◆ BRIEF ◆
Pictures excluded, return every entry exactly, please.

◆ MATERIAL FOR THIS TASK ◆
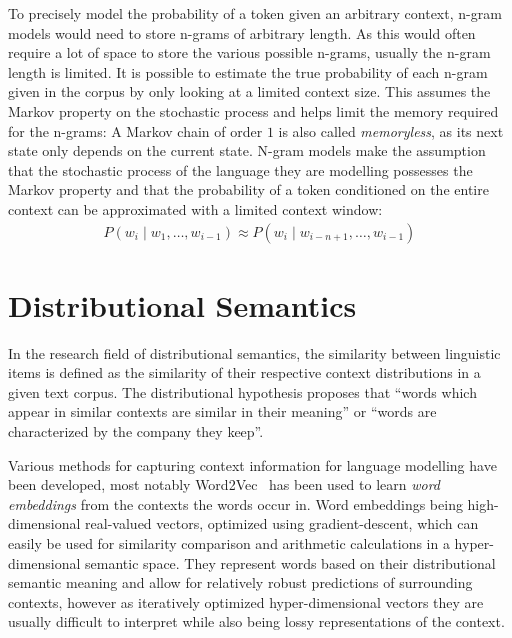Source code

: \noindent
To precisely model the probability of a token given an arbitrary context, n-gram models would need to store n-grams of arbitrary length. As this would often require a lot of space to store the various possible n-grams, usually the n-gram length is limited. It is possible to estimate the true probability of each n-gram given in the corpus by only looking at a limited context size. This assumes the Markov property on the stochastic process and helps limit the memory required for the n-grams:
\noindent
A Markov chain of order $1$ is also called \textit{memoryless}, as its next state only depends on the current state. N-gram models make the assumption that the stochastic process of the language they are modelling possesses the Markov property and that the probability of a token conditioned on the entire context can be approximated with a limited context window:
\begin{align*}
    P(w_i \mid w_{1}, \ldots, w_{i-1}) \approx P(w_i \mid w_{i - n + 1}, \ldots, w_{i-1})
\end{align*}

\section{Distributional Semantics}

In the research field of distributional semantics, the similarity between linguistic 
items is defined as the similarity of their respective context distributions in a 
given text corpus. The distributional hypothesis proposes that ``words which 
appear in similar contexts are similar in their meaning'' or ``words are 
characterized by the company they keep''.

\noindent
Various methods for capturing context information for language modelling have been developed, most notably Word2Vec~\cite{mikolov2013efficient} has been used to learn \emph{word embeddings} from the contexts the words occur in. Word embeddings being high-dimensional real-valued vectors, optimized using gradient-descent, which can easily be used for similarity comparison and arithmetic calculations in a hyper-dimensional semantic space. They represent words based on their distributional semantic meaning and allow for relatively robust predictions of surrounding contexts, however as iteratively optimized hyper-dimensional vectors they are usually difficult to interpret while also being lossy representations of the context.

◆ EXERCISE RESPONSE ◆
Source code

: \noindent
To precisely model the probability of a token given an arbitrary context, n-gram models would need to store n-grams of arbitrary length. As this would often require a lot of space to store the various possible n-grams, usually the n-gram length is limited. It is possible to estimate the true probability of each n-gram given in the corpus by only looking at a limited context size. This assumes the Markov property on the stochastic process and helps limit the memory required for the n-grams:
\noindent
A Markov chain of order $1$ is also called \textit{memoryless}, as its next state only depends on the current state. N-gram models make the assumption that the stochastic process of the language they are modelling possesses the Markov property and that the probability of a token conditioned on the entire context can be approximated with a limited context window:
\begin{align*}
    P(w_i \mid w_{1}, \ldots, w_{i-1}) \approx P(w_i \mid w_{i - n + 1}, \ldots, w_{i-1})
\end{align*}

\section{Distributional Semantics}

In the research field of distributional semantics, the similarity between linguistic 
items is defined as the similarity of their respective context distributions in a 
given text corpus. The distributional hypothesis proposes that ``words which 
appear in similar contexts are similar in their meaning'' or ``words are 
characterized by the company they keep''.

\noindent
Various methods for capturing context information for language modelling have been developed, most notably Word2Vec~\cite{mikolov2013efficient} has been used to learn \emph{word embeddings} from the contexts the words occur in. Word embeddings being high-dimensional real-valued vectors, optimized using gradient-descent, which can easily be used for similarity comparison and arithmetic calculations in a hyper-dimensional semantic space. They represent words based on their distributional semantic meaning and allow for relatively robust predictions of surrounding contexts, however as iteratively optimized hyper-dimensional vectors they are usually difficult to interpret while also being lossy representations of the context.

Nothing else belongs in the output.